◆ **TASK REQUIREMENTS**
How many lines of these entries include the string "content"? State the number alone.

◆ **Source texts of formatted documents**
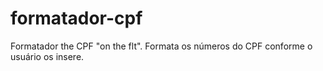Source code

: # formatador-cpf
Formatador the CPF "on the flt". Formata os números do CPF conforme o usuário os insere.
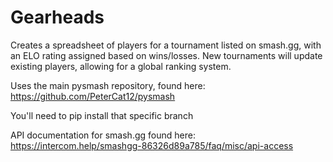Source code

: # Gearheads
Creates a spreadsheet of players for a tournament listed on smash.gg, with an ELO rating assigned based on wins/losses. New tournaments will update existing players, allowing for a global ranking system.

Uses the main pysmash repository, found here: https://github.com/PeterCat12/pysmash

You'll need to pip install that specific branch


API documentation for smash.gg found here: https://intercom.help/smashgg-86326d89a785/faq/misc/api-access
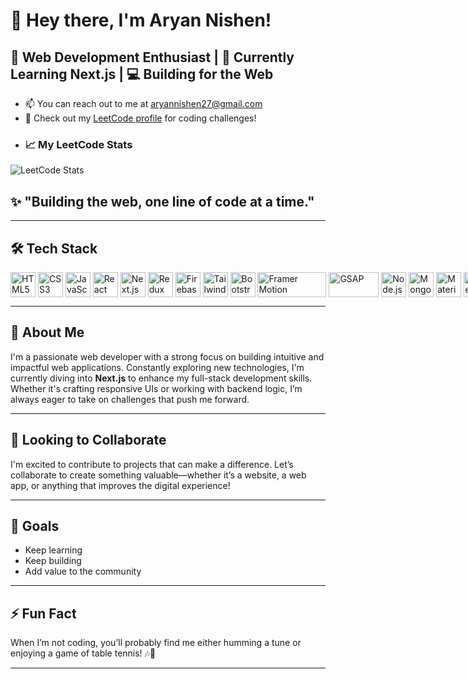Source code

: # 👋 Hey there, I'm Aryan Nishen!

## 👀 Web Development Enthusiast | 🌱 Currently Learning Next.js | 💻 Building for the Web

- 📫 You can reach out to me at [aryannishen27@gmail.com](mailto:aryannishen27@gmail.com)
- 🔗 Check out my [LeetCode profile](https://leetcode.com/u/arni21is/) for coding challenges!
- ### 📈 My LeetCode Stats

![LeetCode Stats](https://leetcard.jacoblin.cool/arni21is?theme=dark&font=Karma&ext=contest)

## ✨ "Building the web, one line of code at a time."

---

## 🛠 Tech Stack

<div style="display: flex; align-items: center;">
  <!-- HTML -->
  <img src="https://cdn.jsdelivr.net/gh/devicons/devicon/icons/html5/html5-original.svg" title="HTML5" alt="HTML5" width="40" height="40"/>&nbsp;
  <!-- CSS -->
  <img src="https://cdn.jsdelivr.net/gh/devicons/devicon/icons/css3/css3-original.svg" title="CSS3" alt="CSS3" width="40" height="40"/>&nbsp;
  <!-- JavaScript -->
  <img src="https://cdn.jsdelivr.net/gh/devicons/devicon/icons/javascript/javascript-original.svg" title="JavaScript" alt="JavaScript" width="40" height="40"/>&nbsp;
  <!-- React -->
  <img src="https://cdn.jsdelivr.net/gh/devicons/devicon/icons/react/react-original.svg" title="React" alt="React" width="40" height="40"/>&nbsp;
  <!-- Next.js -->
  <img src="https://cdn.jsdelivr.net/gh/devicons/devicon/icons/nextjs/nextjs-original.svg" title="Next.js" alt="Next.js" width="40" height="40"/>&nbsp;
  <!-- Redux -->
  <img src="https://cdn.jsdelivr.net/gh/devicons/devicon/icons/redux/redux-original.svg" title="Redux" alt="Redux" width="40" height="40"/>&nbsp;
  <!-- Firebase -->
  <img src="https://cdn.jsdelivr.net/gh/devicons/devicon/icons/firebase/firebase-plain.svg" title="Firebase" alt="Firebase" width="40" height="40"/>&nbsp;
  <!-- Tailwind CSS -->
  <img src="https://iconape.com/wp-content/png_logo_vector/tailwind-css-logo.png" title="TailwindCSS" alt="TailwindCSS" width="40" height="40"/>&nbsp;
  <!-- Bootstrap -->
  <img src="https://cdn.jsdelivr.net/gh/devicons/devicon/icons/bootstrap/bootstrap-original.svg" title="Bootstrap" alt="Bootstrap" width="40" height="40"/>&nbsp;
  <!-- Framer Motion -->
  <img src="https://img.shields.io/badge/Framer--Motion-0055FF?style=flat-square&logo=framer&logoColor=white" title="Framer Motion" alt="Framer Motion" width="110" height="40"/>&nbsp;
  <!-- GSAP -->
  <img src="https://img.shields.io/badge/GSAP-88CE02?style=flat-square&logo=greensock&logoColor=white" title="GSAP" alt="GSAP" width="80" height="40"/>&nbsp;
  <!-- Node.js -->
  <img src="https://cdn.jsdelivr.net/gh/devicons/devicon/icons/nodejs/nodejs-original.svg" title="Node.js" alt="Node.js" width="40" height="40"/>&nbsp;
  <!-- MongoDB -->
  <img src="https://cdn.jsdelivr.net/gh/devicons/devicon/icons/mongodb/mongodb-original.svg" title="MongoDB" alt="MongoDB" width="40" height="40"/>&nbsp;
  <!-- Material UI -->
  <img src="https://cdn.jsdelivr.net/gh/devicons/devicon/icons/materialui/materialui-original.svg" title="Material-UI" alt="Material-UI" width="40" height="40"/>&nbsp;
  <!-- Vite -->
  <img src="https://cdn.jsdelivr.net/gh/devicons/devicon/icons/vite/vite-original.svg" title="Vite" alt="Vite" width="40" height="40"/>&nbsp;
  <!-- Git -->
  <img src="https://cdn.jsdelivr.net/gh/devicons/devicon/icons/git/git-original.svg" title="Git" alt="Git" width="40" height="40"/>
</div>

---

## 💬 About Me

I'm a passionate web developer with a strong focus on building intuitive and impactful web applications. Constantly exploring new technologies, I'm currently diving into **Next.js** to enhance my full-stack development skills. Whether it's crafting responsive UIs or working with backend logic, I’m always eager to take on challenges that push me forward.

---

## 💞️ Looking to Collaborate

I'm excited to contribute to projects that can make a difference. Let’s collaborate to create something valuable—whether it’s a website, a web app, or anything that improves the digital experience!

---

## 🚀 Goals

- Keep learning
- Keep building
- Add value to the community

---

## ⚡ Fun Fact

When I’m not coding, you’ll probably find me either humming a tune or enjoying a game of table tennis! 🎶🏓

---


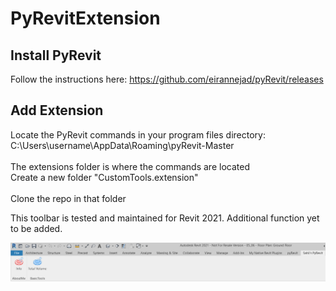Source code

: # PyRevitExtension

## Install PyRevit 
Follow the instructions here: 
https://github.com/eirannejad/pyRevit/releases

## Add Extension 
Locate the PyRevit commands in your program files directory: <br />
C:\Users\username\AppData\Roaming\pyRevit-Master<br /><br />
The extensions folder is where the commands are located<br /> 
Create a new folder "CustomTools.extension" <br /><br />
Clone the repo in that folder<br />

This toolbar is tested and maintained for Revit 2021. Additional function yet to be added. 

![img](https://github.com/stadwalkar/PyRevitExtension/blob/master/Toolbar.png)
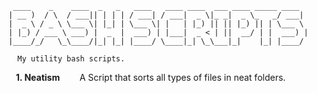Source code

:      ____    _    ____  _   _   ____   ____ ____  ___ ____ _____ ____  
    | __ )  / \  / ___|| | | | / ___| / ___|  _ \|_ _|  _ \_   _/ ___| 
    |  _ \ / _ \ \___ \| |_| | \___ \| |   | |_) || || |_) || | \___ \ 
    | |_) / ___ \ ___) |  _  |  ___) | |___|  _ < | ||  __/ | |  ___) |
    |____/_/   \_\____/|_| |_| |____/ \____|_| \_\___|_|    |_| |____/ 

      My utility bash scripts.
      
      
      
      

    **1. Neatism**
        A Script that sorts all types of files in neat folders.

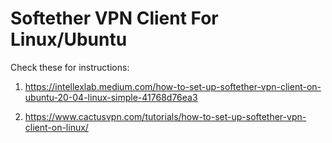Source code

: # Softether VPN Client For Linux/Ubuntu

Check these for instructions:

1. https://intellexlab.medium.com/how-to-set-up-softether-vpn-client-on-ubuntu-20-04-linux-simple-41768d76ea3
   
2. https://www.cactusvpn.com/tutorials/how-to-set-up-softether-vpn-client-on-linux/
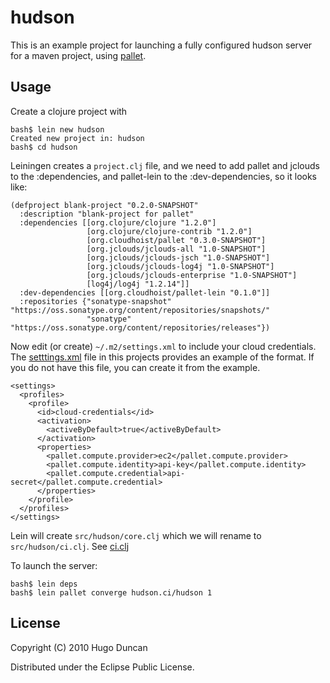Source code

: # hudson

This is an example project for launching a fully configured hudson server for a
maven project, using [pallet](http://github.com/hugoduncan/pallet).

## Usage

Create a clojure project with

    bash$ lein new hudson
    Created new project in: hudson
    bash$ cd hudson

Leiningen creates a `project.clj` file, and we need to add pallet and jclouds to
the :dependencies, and pallet-lein to the :dev-dependencies, so it looks like:

    (defproject blank-project "0.2.0-SNAPSHOT"
      :description "blank-project for pallet"
      :dependencies [[org.clojure/clojure "1.2.0"]
                     [org.clojure/clojure-contrib "1.2.0"]
                     [org.cloudhoist/pallet "0.3.0-SNAPSHOT"]
                     [org.jclouds/jclouds-all "1.0-SNAPSHOT"]
                     [org.jclouds/jclouds-jsch "1.0-SNAPSHOT"]
                     [org.jclouds/jclouds-log4j "1.0-SNAPSHOT"]
                     [org.jclouds/jclouds-enterprise "1.0-SNAPSHOT"]
                     [log4j/log4j "1.2.14"]]
      :dev-dependencies [[org.cloudhoist/pallet-lein "0.1.0"]]
      :repositories {"sonatype-snapshot" "https://oss.sonatype.org/content/repositories/snapshots/"
                     "sonatype" "https://oss.sonatype.org/content/repositories/releases"})


Now edit (or create) `~/.m2/settings.xml` to include your cloud credentials. The
[setttings.xml](http://github.com/hugoduncan/pallet-examples/blob/master/blank-project/settings.xml)
file in this projects provides an example of the format.  If you do not have
this file, you can create it from the example.

    <settings>
      <profiles>
        <profile>
          <id>cloud-credentials</id>
          <activation>
            <activeByDefault>true</activeByDefault>
          </activation>
          <properties>
            <pallet.compute.provider>ec2</pallet.compute.provider>
            <pallet.compute.identity>api-key</pallet.compute.identity>
            <pallet.compute.credential>api-secret</pallet.compute.credential>
          </properties>
        </profile>
      </profiles>
    </settings>

Lein will create `src/hudson/core.clj` which we will rename to `src/hudson/ci.clj`.
See [ci.clj](http://github.com/hugoduncan/pallet-examples/blob/master/hudson/src/hudson/ci.clj)


To launch the server:

    bash$ lein deps
    bash$ lein pallet converge hudson.ci/hudson 1



## License

Copyright (C) 2010 Hugo Duncan

Distributed under the Eclipse Public License.
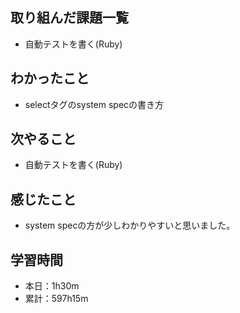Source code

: ## 取り組んだ課題一覧
- 自動テストを書く(Ruby)
## わかったこと
- selectタグのsystem specの書き方
## 次やること
- 自動テストを書く(Ruby)
## 感じたこと
- system specの方が少しわかりやすいと思いました。
## 学習時間
- 本日：1h30m
- 累計：597h15m

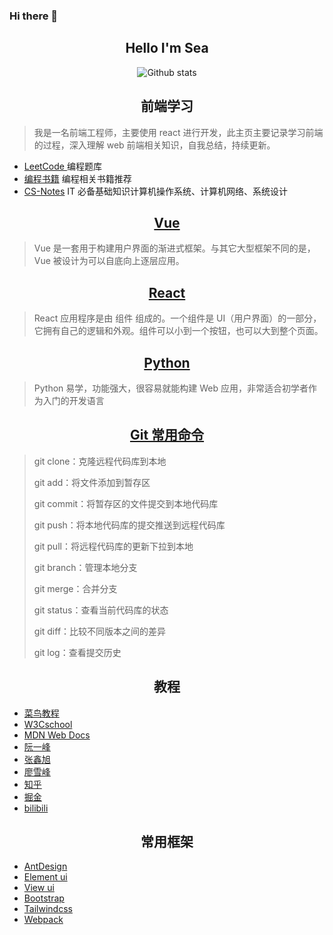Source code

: ### Hi there 👋

<!--
**ErosHai/ErosHai** is a ✨ _special_ ✨ repository because its `README.md` (this file) appears on your GitHub profile.

Here are some ideas to get you started:

- 🔭 I’m currently working on ...
- 🌱 I’m currently learning ...
- 👯 I’m looking to collaborate on ...
- 🤔 I’m looking for help with ...
- 💬 Ask me about ...
- 📫 How to reach me: ...
- 😄 Pronouns: ...
- ⚡ Fun fact: ...
-->

<div align="center">

## Hello I'm Sea

[comment]: br '![Top Languages Card](https://github-readme-stats.vercel.app/api/top-langs/?username=ErosHai)'

[comment]: <> (![Github stats]&#40;https://github-readme-stats.vercel.app/api?username=ErosHai&theme=highcontrast&show_icons=true&count_private=true&#41;)

[comment]: <> (![Top Languages Card]&#40;https://github-readme-stats.vercel.app/api/top-langs/?username=ErosHai&#41;)

![Github stats](https://github-readme-stats.vercel.app/api?username=ErosHai&theme=highcontrast&show_icons=true&count_private=true)

[comment]: <> (## 学习 Vue)

[comment]: <> (![Top Languages Card]&#40;https://github-readme-stats.vercel.app/api/top-langs/?username=ErosHai&layout=compact&#41;)

</div>

<div align="center">

## 前端学习

</div>

> 我是一名前端工程师，主要使用 react 进行开发，此主页主要记录学习前端的过程，深入理解 web 前端相关知识，自我总结，持续更新。

- [ LeetCode ](https://github.com/labuladong/fucking-algorithm) 编程题库
- [编程书籍](https://github.com/jobbole/awesome-programming-books) 编程相关书籍推荐
- [CS-Notes](https://github.com/CyC2018/CS-Notes) IT 必备基础知识计算机操作系统、计算机网络、系统设计

<div align="center">
  
## [Vue]([https://cn.vuejs.org/v2/guide/](https://cn.vuejs.org/guide/introduction.html))

</div>

> Vue 是一套用于构建用户界面的渐进式框架。与其它大型框架不同的是，Vue 被设计为可以自底向上逐层应用。

<div align="center">
  
## [React](https://zh-hans.react.dev/learn)

</div>

> React 应用程序是由 组件 组成的。一个组件是 UI（用户界面）的一部分，它拥有自己的逻辑和外观。组件可以小到一个按钮，也可以大到整个页面。

<div align="center">

## [Python](https://www.readwithu.com/Article/PythonBasis/python0/WhyStudyPython.html)

</div>

> Python 易学，功能强大，很容易就能构建 Web 应用，非常适合初学者作为入门的开发语言

<div align="center">

## [Git 常用命令](https://nulab.com/zh-cn/learn/software-development/git-tutorial/)

</div>

> git clone：克隆远程代码库到本地
>
> git add：将文件添加到暂存区
>
> git commit：将暂存区的文件提交到本地代码库
>
> git push：将本地代码库的提交推送到远程代码库
>
> git pull：将远程代码库的更新下拉到本地
>
> git branch：管理本地分支
>
> git merge：合并分支
>
> git status：查看当前代码库的状态
>
> git diff：比较不同版本之间的差异
>
> git log：查看提交历史

<div align="center">

## 教程

</div>

- [菜鸟教程](https://www.runoob.com/js/js-tutorial.html)
- [W3Cschool](https://www.w3school.com.cn/index.html)
- [MDN Web Docs](https://developer.mozilla.org/zh-CN/docs/Web/HTML)
- [阮一峰](https://www.ruanyifeng.com/blog/javascript/)
- [张鑫旭](https://www.zhangxinxu.com/wordpress/)
- [廖雪峰](https://www.liaoxuefeng.com/wiki/1022910821149312)
- [知乎](https://www.zhihu.com/hot)
- [掘金](https://juejin.cn/frontend)
- [bilibili](https://www.bilibili.com/video/BV15741177Eh?from=search&seid=10398134479002757263)

<div align="center">

## 常用框架

</div>
  
- [AntDesign](https://ant-design.antgroup.com/components/overview-cn)
- [Element ui](https://element.eleme.cn/#/zh-CN/component/layout)
- [View ui](https://www.iviewui.com/docs/introduce)
- [Bootstrap ](https://v5.bootcss.com/docs/getting-started/introduction/)
- [Tailwindcss](https://www.tailwindcss.cn/docs/installation)
- [Webpack](https://www.webpackjs.com/concepts/)
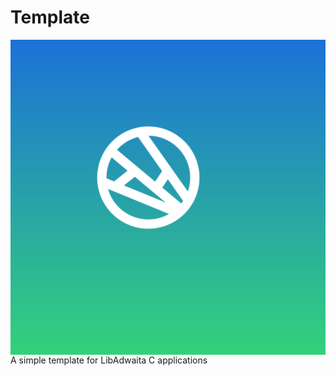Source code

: # Template

<img align="right" alt="Template Icon" src="data/icons/com.konstantintutsch.Template.svg">

A simple template for LibAdwaita C applications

◆ **ANSWER TO THIS PROBLEM**
3